All’s Well That Ends Well at OSF
- Ben Kemper
- May 7
- 3 min read
Or: Handkerchiefs
On the chilly night we set down to see Tracy Young’s All’s Well That Ends Well at the Oregon Shakespeare Festival, my companion Greer Dubois, a dramatic scholar (in both senses), introduced me to their theory of Gimmick Shakespeare. So much of the bard’s work in America, they posit, is just an inert skeleton for the actor or director to feather with their own creativity, private jests and modern interjections, turning Twelfth Night’s Antonio into Captain Jack Sparrow or stabbing Isabella to cut the knotty silence at the end of Measure for Measure. The verse is shoveled through, the plot inert.
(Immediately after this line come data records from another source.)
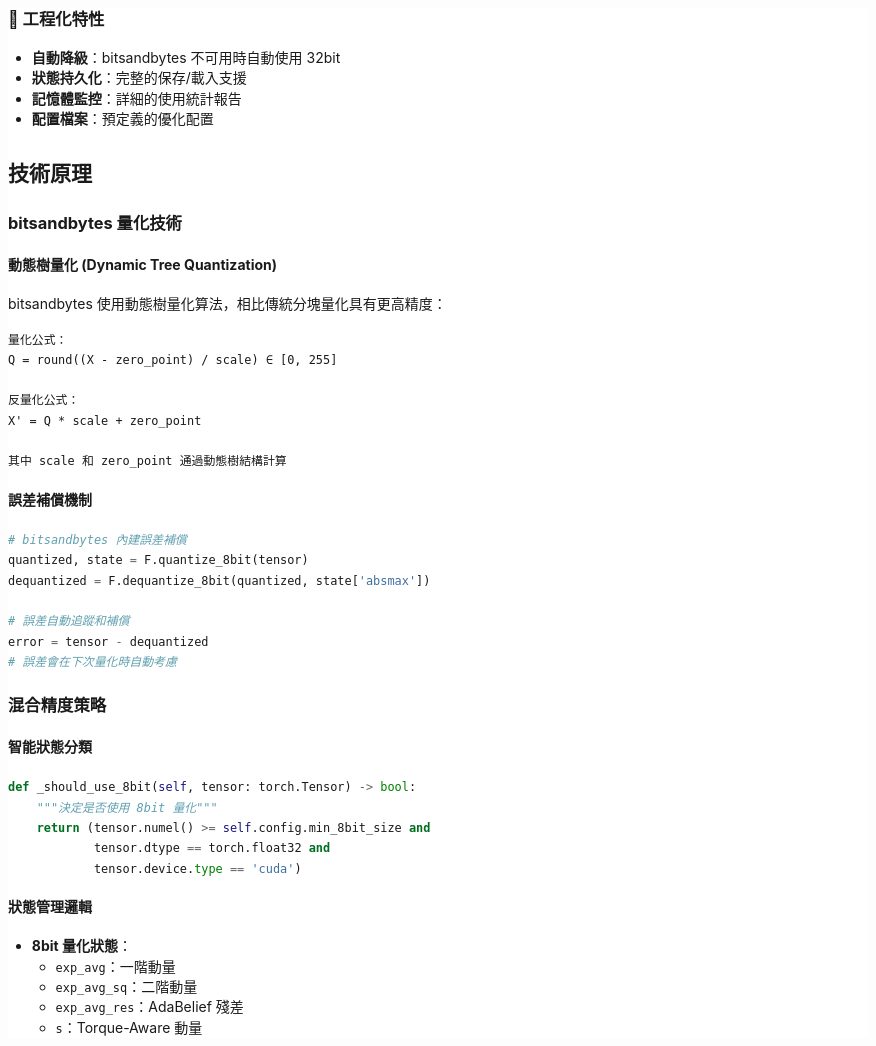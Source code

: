 ### 🔧 工程化特性
- **自動降級**：bitsandbytes 不可用時自動使用 32bit
- **狀態持久化**：完整的保存/載入支援
- **記憶體監控**：詳細的使用統計報告
- **配置檔案**：預定義的優化配置

## 技術原理

### bitsandbytes 量化技術

#### 動態樹量化 (Dynamic Tree Quantization)
bitsandbytes 使用動態樹量化算法，相比傳統分塊量化具有更高精度：

```
量化公式：
Q = round((X - zero_point) / scale) ∈ [0, 255]

反量化公式：
X' = Q * scale + zero_point

其中 scale 和 zero_point 通過動態樹結構計算
```

#### 誤差補償機制
```python
# bitsandbytes 內建誤差補償
quantized, state = F.quantize_8bit(tensor)
dequantized = F.dequantize_8bit(quantized, state['absmax'])

# 誤差自動追蹤和補償
error = tensor - dequantized
# 誤差會在下次量化時自動考慮
```

### 混合精度策略

#### 智能狀態分類
```python
def _should_use_8bit(self, tensor: torch.Tensor) -> bool:
    """決定是否使用 8bit 量化"""
    return (tensor.numel() >= self.config.min_8bit_size and
            tensor.dtype == torch.float32 and
            tensor.device.type == 'cuda')
```

#### 狀態管理邏輯
- **8bit 量化狀態**：
  - `exp_avg`：一階動量
  - `exp_avg_sq`：二階動量
  - `exp_avg_res`：AdaBelief 殘差
  - `s`：Torque-Aware 動量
Makes for an evening of laughs but all those bits should have been threaded into their own show and not welded cavalierly onto a fourhanded year old play.
Tracy Young is well known in our corner of the world for taking the classics and bedazzling them (sometimes beyond recognition) with her sly glimmers that are always harvesting an abidance of laughs, though sometimes shining out something more powerful. The verse languishes, the plot is perhaps less toothsome than is required to really catch our attention, and the magical heart surgery component is … weird. But the laughs are genuine, and the play takes surprising turns for those both familiar with and new to the story. But most of all we get to see a couple of fine actors make absolute fools of themselves (in the best way) so we don’t have to.
Helena (Royer Bockus) loves Betram (Daisuke Tsuji); she draws him lovingly in her private notebook, pines and spruces over his imitate departure to serve the king of France (Kevin Kenerly), and saves every crumpled handkerchief he gives her in brotherly kindness, unaware that he and his ignorance is the source of all her woe. Betram, fo this part, longs for adventure, egged on by his hanger-on the swaggering but ultimately unimpressive Paroles (Al Espinosa), hoping to make love and war in equal measure. But they are both soooo youuuuuuuuung. Tsuji charmingly pratfalls and flops over in despair at the least little thing, allowing a thorny character some more redemption by being so cute and clueless we can almost (almost) forgive him for slut-shaming a foreigner, Diana (Brooke Ishibashi), in court.
Bockus, wanly stoic beneath a mop of pink hair, swims through Helena’s verse, taking the hairpin turns of growth of Helena with the appropriate, two-wheels-off-the-ground speed. With her theme song (We Belong by Pat Benatar) putting the spring beneath her feet, she turns from an awkward lust-heated teen hiding in her oversized cardigan to a confidant budding physician who goes toe to toe with the chilly and volatile King of France (Kenerly, well at home in Shakespeare, calling our attention forward with his blizzard winds of text), complete with impressive dance moves and zesty instruments produced from thin air (they even get a Bruno Mars inspired dance number together). Though she runs out (as all Helena’s frustratingly do, Curse you Shakespeare!) of lines around act five, her follow through, a quirky kid growing up fast, remains clear right through the ending.
Young has solved a particularly thorny problem by the plays end where Bertram, who has thoroughly proved himself less than heroic by any standard, must place his hand beneath his spouses foot, confining both of them to an uncertain and strained marriage. Rather than forcing him to love her, Helena provides Bertram with proof that she has outsmarted him on the field of love and warfare (a fact as Dubois pointed out, they being much more observant about such things that your easily pleased reviewer, a shadow story to Paroles’ fall by severe military hazing) and he had best respect her as the victor of the field. Returning her cache of crumpled handkerchiefs to wipe her husband’s tears of shame and gratitude (“My eyes smell onions!” one of the bard’s best lines) she sets the stage for the growth of something into friendship and maturity. It’s an ending that’s well played to by gimmicks, the asides and pop-up references. I wish the production had trusted in their source a little more, and made use of all the tools and treasures All’s Well could offer them and their audience, but I remain convinced that all the trappings could not have fit as well on any play of their own devising.